Guidelines on Course Releases and Buyouts
Instructional faculty are expected to teach a full course load (as defined by CDSP) and to continue their research and service obligations as specified in their contracts. Course releases and course buyouts are requested by faculty members to fulfill unusual professional or research responsibilities/opportunities.
For the purposes of this document, ‘department’ refers to an academic department or program, and ‘chair’ denotes the department chair or program director; ‘CDSP’ refers to the School of Computing, Data Sciences, and Physics, ‘Dean’ to the Dean of CDSP, and ‘W&M’ to William & Mary (the University).
I. Course Releases
A course release is a one-time reduction in a faculty member’s teaching load, typically offset by either (a) an increase in other duties or (b) an increased teaching load in a different semester to make up the course. Chairs are not authorized to grant a course release without prior approval from the Dean. Requests must include a compelling justification, and should be provided to the Dean in writing, with the Associate Dean of Finance & Administration copied.
II. Course Buyouts
A course buyout generally involves funds external to William & Mary that are used to purchase faculty time. With the approval of the chair and the Dean, faculty may buy out their time by using external funding (e.g., an outside grant or fellowship) under certain conditions, listed below. A course buyout is treated as a form of partial academic leave and must comply with Section III.D.2 of the Faculty Handbook (Academic Leaves) and with the Provost’s policy on Academic Leave Without Pay or at Reduced Pay. The Provost’s approval authority for course buyouts is delegated to the Dean.
- Any grant proposal that includes a request for an external agency to fund a course buyout must receive prior written approval from the department chair and the Dean before the proposal’s Routing and Review Form is submitted to the Office of Sponsored Programs (OSP).

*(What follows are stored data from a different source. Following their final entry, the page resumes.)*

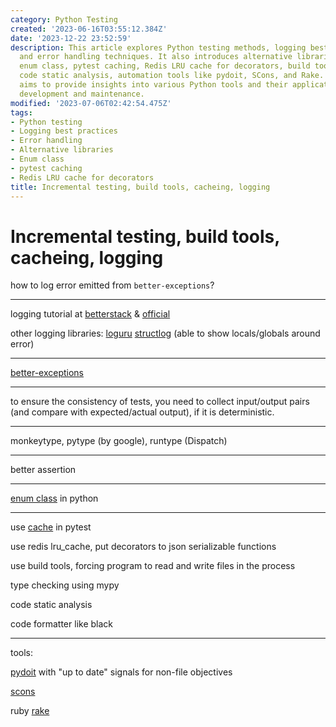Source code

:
 ```yaml
---
category: Python Testing
created: '2023-06-16T03:55:12.384Z'
date: '2023-12-22 23:52:59'
description: This article explores Python testing methods, logging best practices,
  and error handling techniques. It also introduces alternative libraries, such as
  enum class, pytest caching, Redis LRU cache for decorators, build tools, type checking,
  code static analysis, automation tools like pydoit, SCons, and Rake. The article
  aims to provide insights into various Python tools and their applications for effective
  development and maintenance.
modified: '2023-07-06T02:42:54.475Z'
tags:
- Python testing
- Logging best practices
- Error handling
- Alternative libraries
- Enum class
- pytest caching
- Redis LRU cache for decorators
title: Incremental testing, build tools, cacheing, logging
---
```


# Incremental testing, build tools, cacheing, logging

how to log error emitted from `better-exceptions`?

----

logging tutorial at [betterstack](https://betterstack.com/community/guides/logging/python/python-logging-best-practices/) & [official](https://docs.python.org/3/howto/logging.html)

other logging libraries: [loguru](https://betterstack.com/community/guides/logging/loguru/) [structlog](https://www.structlog.org/en/stable/) (able to show locals/globals around error)

----

[better-exceptions](https://github.com/qix-/better-exceptions)

----

to ensure the consistency of tests, you need to collect input/output pairs (and compare with expected/actual output), if it is deterministic.

----

monkeytype, pytype (by google), runtype (Dispatch)

----

better assertion

----

[enum class](https://docs.python.org/3/howto/enum.html#enum-class-differences) in python

----

use [cache](https://docs.pytest.org/en/6.2.x/cache.html) in pytest

use redis lru_cache, put decorators to json serializable functions

use build tools, forcing program to read and write files in the process

type checking using mypy

code static analysis

code formatter like black

----

tools:

[pydoit](https://pydoit.org/dependencies.html) with "up to date" signals for non-file objectives

[scons](https://scons.org/doc/production/HTML/scons-user.html#idp105549032593992)

ruby [rake](https://graceful.dev/courses/the-freebies/modules/rake-and-project-automation/topic/episode-131-rake-rules/)
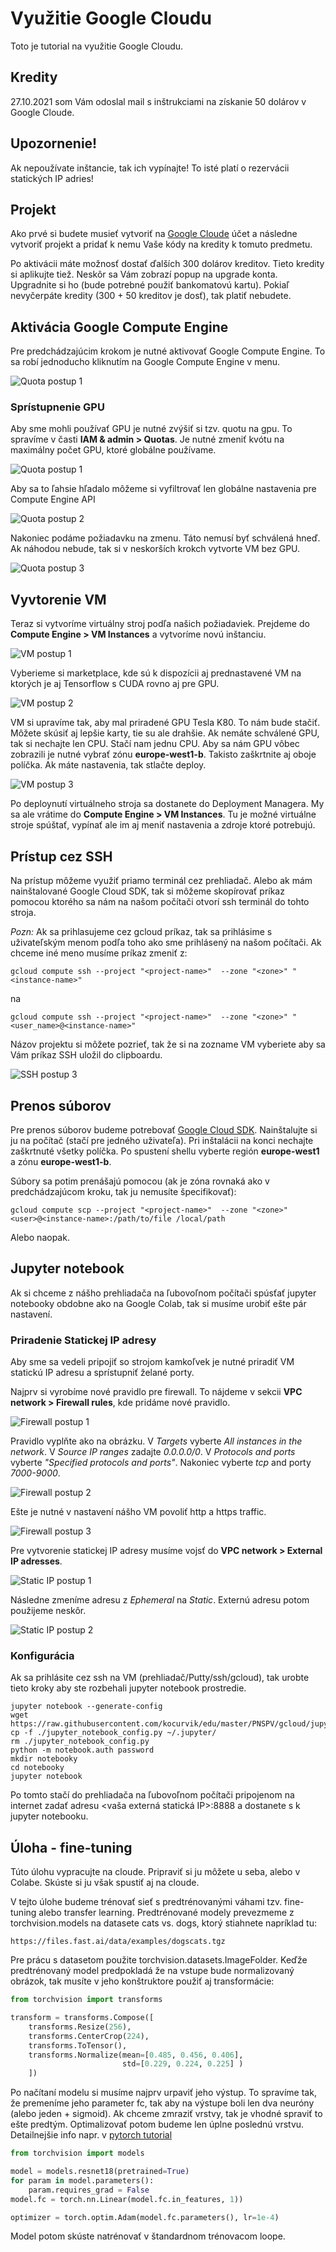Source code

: # Využitie Google Cloudu

Toto je tutorial na využitie Google Cloudu.

## Kredity

27.10.2021 som Vám odoslal mail s inštrukciami na získanie 50 dolárov v Google Cloude.

## Upozornenie!

Ak nepoužívate inštancie, tak ich vypínajte! To isté platí o rezervácii statických IP adries!

## Projekt

Ako prvé si budete musieť vytvoriť na [Google Cloude](https://cloud.google.com/) účet a následne vytvoriť projekt a pridať k nemu Vaše kódy na kredity k tomuto predmetu.

Po aktivácii máte možnosť dostať ďalších 300 dolárov kreditov. Tieto kredity si aplikujte tiež. Neskôr sa Vám zobrazí popup na upgrade konta. Upgradnite si ho (bude potrebné použiť bankomatovú kartu). Pokiaľ nevyčerpáte kredity (300 + 50 kreditov je dosť), tak platiť nebudete.

## Aktivácia Google Compute Engine

Pre predchádzajúcim krokom je nutné aktivovať Google Compute Engine. To sa robí jednoducho kliknutím na Google Compute Engine v menu.

![Quota postup 1](https://raw.githubusercontent.com/kocurvik/edu/master/PNSPV/gcloud/imgs/init_compute.png)


### Sprístupnenie GPU

Aby sme mohli používať GPU je nutné zvýšiť si tzv. quotu na gpu. To spravíme v časti **IAM & admin > Quotas**. Je nutné zmeniť kvótu na maximálny počet GPU, ktoré globálne používame.

![Quota postup 1](https://raw.githubusercontent.com/kocurvik/edu/master/PNSPV/gcloud/imgs/quota1.png)

Aby sa to ľahsie hľadalo môžeme si vyfiltrovať len globálne nastavenia pre Compute Engine API

![Quota postup 2](https://raw.githubusercontent.com/kocurvik/edu/master/PNSPV/gcloud/imgs/quota2.png)

Nakoniec podáme požiadavku na zmenu. Táto nemusí byť schválená hneď. Ak náhodou nebude, tak si v neskorších krokch vytvorte VM bez GPU.

![Quota postup 3](https://raw.githubusercontent.com/kocurvik/edu/master/PNSPV/gcloud/imgs/quota3.png)

## Vyvtorenie VM

Teraz si vytvoríme virtuálny stroj podľa našich požiadaviek. Prejdeme do **Compute Engine > VM Instances** a vytvoríme novú inštanciu.

![VM postup 1](https://raw.githubusercontent.com/kocurvik/edu/master/PNSPV/gcloud/imgs/vm1.png)

Vyberieme si marketplace, kde sú k dispozícii aj prednastavené VM na ktorých je aj Tensorflow s CUDA rovno aj pre GPU.

![VM postup 2](https://raw.githubusercontent.com/kocurvik/edu/master/PNSPV/gcloud/imgs/vm2.png)

VM si upravíme tak, aby mal priradené GPU Tesla K80. To nám bude stačiť. Môžete skúsiť aj lepšie karty, tie su ale drahšie. Ak nemáte schválené GPU, tak si nechajte len CPU. Stačí nam jednu CPU. Aby sa nám GPU vôbec zobrazili je nutné vybrať zónu **europe-west1-b**. Takisto zaškrtnite aj oboje políčka. Ak máte nastavenia, tak stlačte deploy.

![VM postup 3](https://raw.githubusercontent.com/kocurvik/edu/master/PNSPV/gcloud/imgs/vm3.png)

Po deploynutí virtuálneho stroja sa dostanete do Deployment Managera. My sa ale vrátime do **Compute Engine > VM Instances**. Tu je možné virtuálne stroje spúštať, vypínať ale im aj meniť nastavenia a zdroje ktoré potrebujú.

## Prístup cez SSH

Na prístup môžeme využiť priamo terminál cez prehliadač. Alebo ak mám nainštalované Google Cloud SDK, tak si môžeme skopírovať príkaz pomocou ktorého sa nám na našom počítači otvorí ssh terminál do tohto stroja.

*Pozn:* Ak sa prihlasujeme cez gcloud príkaz, tak sa prihlásime s uživateľským menom podľa toho ako sme prihlásený na našom počítači. Ak chceme iné meno musíme príkaz zmeniť z:
```
gcloud compute ssh --project "<project-name>"  --zone "<zone>" "<instance-name>"
```
na
```
gcloud compute ssh --project "<project-name>"  --zone "<zone>" "<user_name>@<instance-name>"
```

Názov projektu si môžete pozrieť, tak že si na zozname VM vyberiete aby sa Vám príkaz SSH uložil do clipboardu.


![SSH postup 3](https://raw.githubusercontent.com/kocurvik/edu/master/PNSPV/gcloud/imgs/ssh1.png)

## Prenos súborov

Pre prenos súborov budeme potrebovať [Google Cloud SDK](https://cloud.google.com/sdk/docs/). Nainštalujte si ju na počítač (stačí pre jedného uživateľa). Pri inštalácii na konci nechajte zaškrtnuté všetky políčka. Po spustení shellu vyberte región **europe-west1** a zónu **europe-west1-b**.

Súbory sa potim prenášajú pomocou (ak je zóna rovnaká ako v predchádzajúcom kroku, tak ju nemusíte špecifikovať):

```
gcloud compute scp --project "<project-name>"  --zone "<zone>" <user>@<instance-name>:/path/to/file /local/path
```

Alebo naopak. 

## Jupyter notebook

Ak si chceme z nášho prehliadača na ľubovoľnom počítači spúsťať jupyter notebooky obdobne ako na Google Colab, tak si musíme urobiť ešte pár nastavení. 

### Priradenie Statickej IP adresy

Aby sme sa vedeli pripojiť so strojom kamkoľvek je nutné priradiť VM statickú IP adresu a sprístupniť želané porty.

Najprv si vyrobíme nové pravidlo pre firewall. To nájdeme v sekcii **VPC network > Firewall rules**, kde pridáme nové pravidlo.

![Firewall postup 1](https://raw.githubusercontent.com/kocurvik/edu/master/PNSPV/gcloud/imgs/firewall1.png)

Pravidlo vyplňte ako na obrázku. V *Targets* vyberte *All instances in the network*. V *Source IP ranges* zadajte *0.0.0.0/0*.
V *Protocols and ports* vyberte *"Specified protocols and ports"*. Nakoniec vyberte *tcp* and porty *7000-9000*.

![Firewall postup 2](https://raw.githubusercontent.com/kocurvik/edu/master/PNSPV/gcloud/imgs/firewall2.png)

Ešte je nutné v nastavení nášho VM povoliť http a https traffic.

![Firewall postup 3](https://raw.githubusercontent.com/kocurvik/edu/master/PNSPV/gcloud/imgs/firewall3.png)

Pre vytvorenie statickej IP adresy musíme vojsť do **VPC network > External IP adresses**.

![Static IP postup 1](https://raw.githubusercontent.com/kocurvik/edu/master/PNSPV/gcloud/imgs/ip1.png)

Následne zmeníme adresu z *Ephemeral* na *Static*. Externú adresu potom použijeme neskôr.

![Static IP postup 2](https://raw.githubusercontent.com/kocurvik/edu/master/PNSPV/gcloud/imgs/ip2.png)

### Konfigurácia

Ak sa prihlásite cez ssh na VM (prehliadač/Putty/ssh/gcloud), tak urobte tieto kroky aby ste rozbehali jupyter notebook prostredie.

```
jupyter notebook --generate-config
wget https://raw.githubusercontent.com/kocurvik/edu/master/PNSPV/gcloud/jupyter_notebook_config.py
cp -f ./jupyter_notebook_config.py ~/.jupyter/
rm ./jupyter_notebook_config.py
python -m notebook.auth password
mkdir notebooky
cd notebooky
jupyter notebook
```

Po tomto stačí do prehliadača na ľubovoľnom počítači pripojenom na internet zadať adresu <vaša externá statická IP>:8888 a dostanete s k jupyter notebooku.


## Úloha - fine-tuning

Túto úlohu vypracujte na cloude. Pripraviť si ju môžete u seba, alebo v Colabe. Skúste si ju však spustiť aj na cloude.

V tejto úlohe budeme trénovať sieť s predtrénovanými váhami tzv. fine-tuning alebo transfer learning. Predtrénované modely prevezmeme z torchvision.models na datasete cats vs. dogs, ktorý stiahnete napríklad tu:


```
https://files.fast.ai/data/examples/dogscats.tgz
```

Pre prácu s datasetom použite torchvision.datasets.ImageFolder. Keďže predtrénovaný model predpokladá že na vstupe bude normalizovaný obrázok, tak musíte v jeho konštruktore použiť aj transformácie:

```python
from torchvision import transforms

transform = transforms.Compose([
    transforms.Resize(256),
    transforms.CenterCrop(224),
    transforms.ToTensor(),
    transforms.Normalize(mean=[0.485, 0.456, 0.406],
                         std=[0.229, 0.224, 0.225] )
    ])
```


Po načítaní modelu si musíme najprv urpaviť jeho výstup. To spravíme tak, že premeníme jeho parameter fc, tak aby na výstupe boli len dva neuróny (alebo jeden + sigmoid). Ak chceme zmraziť vrstvy, tak je vhodné spraviť to ešte predtým. Optimalizovať potom budeme len úplne poslednú vrstvu. Detailnejšie info napr. v [pytorch tutorial](https://pytorch.org/tutorials/beginner/finetuning_torchvision_models_tutorial.html)

```python
from torchvision import models

model = models.resnet18(pretrained=True)
for param in model.parameters():
    param.requires_grad = False
model.fc = torch.nn.Linear(model.fc.in_features, 1))

optimizer = torch.optim.Adam(model.fc.parameters(), lr=1e-4)
```

Model potom skúste natrénovať v štandardnom trénovacom loope.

The request should indicate how the buyout will advance the faculty member's research. Course buyouts are only permitted when they were part of the original grant proposal’s budget (i.e. one cannot add a buyout retroactively to an awarded grant), and only if sufficient funds are budgeted to cover the buyout (see point 2 below for cost calculation). If the proposal is awarded, the faculty member must inform both the Dean and the Associate Dean for Finance & Administration of the award as soon as possible. The Associate Dean for Finance & Administration will coordinate with OSP to charge the appropriate portion of the faculty member’s salary and fringe benefits to the grant once it is awarded.
- The reimbursement cost for buying out a single, 3-4 credit course is 20% of the sum of the faculty member's 9-month base salary plus fringe benefits. Fringe benefits should be estimated as 38% of the base salary.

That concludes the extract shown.